We looked back over forty years of our lives, and the very different paths we took. Our early years after graduating were quite similar. I travelled the world acquiring graduate degrees, with stints teaching and as a social worker; she’d had a similar experience as a TEFL teacher. Then, in her early thirties, she’d returned to the UK, married had a family, suffered loss. I’d moved to Singapore, where I’ve spent most of my adult life and all of my academic career. What struck us was the randomness of this: a job offer at the right time, a family death, and the whole of your life changed. You met a partner, your life branched, and you never could go back. Later in life you made a turn again, motivated by a crisis or profound loss in your life, back to something you loved, or felt was missing. For her it was music, both making music and teaching. For me, communities outside academia and writing in its various forms, above all as a process and not a product.
We walked up the path to Highgate. There’d been a little rain, and the new leaves were beautifully green. We passed over bridges and through the bare platforms of a former station.
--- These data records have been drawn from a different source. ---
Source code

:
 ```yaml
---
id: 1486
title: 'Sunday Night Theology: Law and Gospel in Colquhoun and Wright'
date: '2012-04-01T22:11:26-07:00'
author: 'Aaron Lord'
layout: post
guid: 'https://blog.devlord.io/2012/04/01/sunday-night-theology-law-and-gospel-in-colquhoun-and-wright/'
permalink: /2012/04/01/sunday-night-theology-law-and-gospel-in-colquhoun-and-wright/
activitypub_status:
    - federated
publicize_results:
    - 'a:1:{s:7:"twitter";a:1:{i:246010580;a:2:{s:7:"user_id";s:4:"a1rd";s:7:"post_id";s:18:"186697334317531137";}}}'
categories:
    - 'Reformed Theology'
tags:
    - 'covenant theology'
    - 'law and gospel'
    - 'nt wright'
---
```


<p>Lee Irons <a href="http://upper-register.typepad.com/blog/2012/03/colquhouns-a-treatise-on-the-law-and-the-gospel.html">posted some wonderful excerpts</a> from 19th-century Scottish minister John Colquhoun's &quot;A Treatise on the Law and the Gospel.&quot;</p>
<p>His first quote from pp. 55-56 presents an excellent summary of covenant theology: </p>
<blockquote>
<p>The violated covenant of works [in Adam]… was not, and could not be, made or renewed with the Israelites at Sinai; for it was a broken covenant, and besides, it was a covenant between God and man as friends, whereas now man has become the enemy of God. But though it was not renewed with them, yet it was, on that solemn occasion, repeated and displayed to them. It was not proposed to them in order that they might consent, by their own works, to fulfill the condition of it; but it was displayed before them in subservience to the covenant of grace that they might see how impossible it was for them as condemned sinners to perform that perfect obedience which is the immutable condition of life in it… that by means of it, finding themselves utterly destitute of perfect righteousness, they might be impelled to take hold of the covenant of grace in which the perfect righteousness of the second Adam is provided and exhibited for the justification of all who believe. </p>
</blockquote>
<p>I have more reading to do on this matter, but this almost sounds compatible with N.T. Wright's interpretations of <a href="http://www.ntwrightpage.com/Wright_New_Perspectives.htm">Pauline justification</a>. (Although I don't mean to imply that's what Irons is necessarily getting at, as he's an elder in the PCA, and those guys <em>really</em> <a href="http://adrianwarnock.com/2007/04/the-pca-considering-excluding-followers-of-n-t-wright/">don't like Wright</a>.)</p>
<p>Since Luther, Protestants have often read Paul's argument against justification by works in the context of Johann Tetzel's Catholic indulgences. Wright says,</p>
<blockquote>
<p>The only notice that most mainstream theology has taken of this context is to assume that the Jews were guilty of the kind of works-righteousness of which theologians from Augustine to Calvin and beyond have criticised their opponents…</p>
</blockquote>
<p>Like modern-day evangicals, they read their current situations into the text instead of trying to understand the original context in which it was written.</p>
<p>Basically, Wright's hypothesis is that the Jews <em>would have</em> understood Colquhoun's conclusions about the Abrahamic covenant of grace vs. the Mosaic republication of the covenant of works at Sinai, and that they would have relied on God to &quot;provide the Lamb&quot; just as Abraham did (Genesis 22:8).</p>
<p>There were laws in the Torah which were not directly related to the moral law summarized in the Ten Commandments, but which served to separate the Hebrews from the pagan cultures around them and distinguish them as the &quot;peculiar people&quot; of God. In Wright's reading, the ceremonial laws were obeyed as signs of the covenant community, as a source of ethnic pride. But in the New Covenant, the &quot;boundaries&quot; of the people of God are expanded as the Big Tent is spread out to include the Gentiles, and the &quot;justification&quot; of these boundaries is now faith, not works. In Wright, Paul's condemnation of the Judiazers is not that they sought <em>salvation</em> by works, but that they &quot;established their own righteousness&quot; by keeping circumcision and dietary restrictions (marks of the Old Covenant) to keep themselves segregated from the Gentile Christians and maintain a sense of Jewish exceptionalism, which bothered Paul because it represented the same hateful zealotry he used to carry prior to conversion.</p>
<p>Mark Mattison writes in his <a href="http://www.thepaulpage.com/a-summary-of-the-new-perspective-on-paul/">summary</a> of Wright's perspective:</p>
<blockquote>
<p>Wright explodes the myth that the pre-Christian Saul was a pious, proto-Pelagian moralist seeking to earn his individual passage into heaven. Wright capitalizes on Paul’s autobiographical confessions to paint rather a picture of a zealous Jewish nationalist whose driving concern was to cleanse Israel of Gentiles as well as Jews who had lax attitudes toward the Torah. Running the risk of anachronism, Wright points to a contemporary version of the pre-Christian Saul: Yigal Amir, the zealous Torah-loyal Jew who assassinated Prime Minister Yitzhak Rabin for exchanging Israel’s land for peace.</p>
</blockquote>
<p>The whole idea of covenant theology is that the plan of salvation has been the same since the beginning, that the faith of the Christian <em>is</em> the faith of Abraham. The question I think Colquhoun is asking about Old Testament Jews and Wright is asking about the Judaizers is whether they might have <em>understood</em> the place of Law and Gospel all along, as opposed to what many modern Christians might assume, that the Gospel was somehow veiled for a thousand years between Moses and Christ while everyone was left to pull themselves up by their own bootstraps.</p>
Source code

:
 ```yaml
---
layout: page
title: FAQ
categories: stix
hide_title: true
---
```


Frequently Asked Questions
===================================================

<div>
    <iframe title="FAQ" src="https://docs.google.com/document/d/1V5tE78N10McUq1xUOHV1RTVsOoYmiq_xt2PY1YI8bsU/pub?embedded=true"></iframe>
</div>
At Highgate we entered Queen’s Wood, and then Highgate Wood, into what seemed a quintessential English landscape. Great oaks with sweeping boughs, squirrels scuttling and then suddenly still, magpies gliding down from the canopy above. There was a clearing with a cricket pitch, and then a tiny cafe with a complicated series of gates to keep out dogs. We sat there for a little while and then walked back. A few days later I’d walk here with my partner, fighting jet lag in the afternoon.
In our conversations, in breakfasts over toast and coffee and scrambled eggs, I was trying to think of what was constant and what had changed. The early 1980s in Britain were also a dark time. Europe was divided, seemingly irrevocably so. Margaret Thatcher, elected in 1979, was ascendant, as was Reagan in the US. Many of the legacies of that post-War push towards social equality in Britain were being dismantled. There were differences from now: that post-war consensus would take years to fully demolish, and climate changes wasn’t the existential threat it is today.
Perhaps what was different was that we were young then. We had energy, and we hadn’t suffered disappointment. We were part of a select group: the percentage of the population going to university at the time we entered college was less than ten per cent. At the same time, this wasn’t simply an elite: student grants, with a means-assessed parental contribution, covered living expenses and fees. Most of my friends had been to state, rather than private schools. Many of my friends studied in the humanities and social sciences without having to think instrumentally about a career. There was time to explore, and to become involved in student activism beyond the classroom.
Now we are older. We’ve seen a lot and suffered many disappointments. There’s a sense in which, in the words of the narrator of Olga Tokarczuk’s beautiful novel Drive Your Plow Over the Bones of the Dead, the world is a flower that has lost its petals. When you meet a friend like this you tend to look back, at all those paths that you didn’t take. How each of you entered and left a succession of communities that were both supportive and normalizing. New struggles now with ageing bodies and minds that don’t quite do your bidding. How in all this change something in both of us remained true.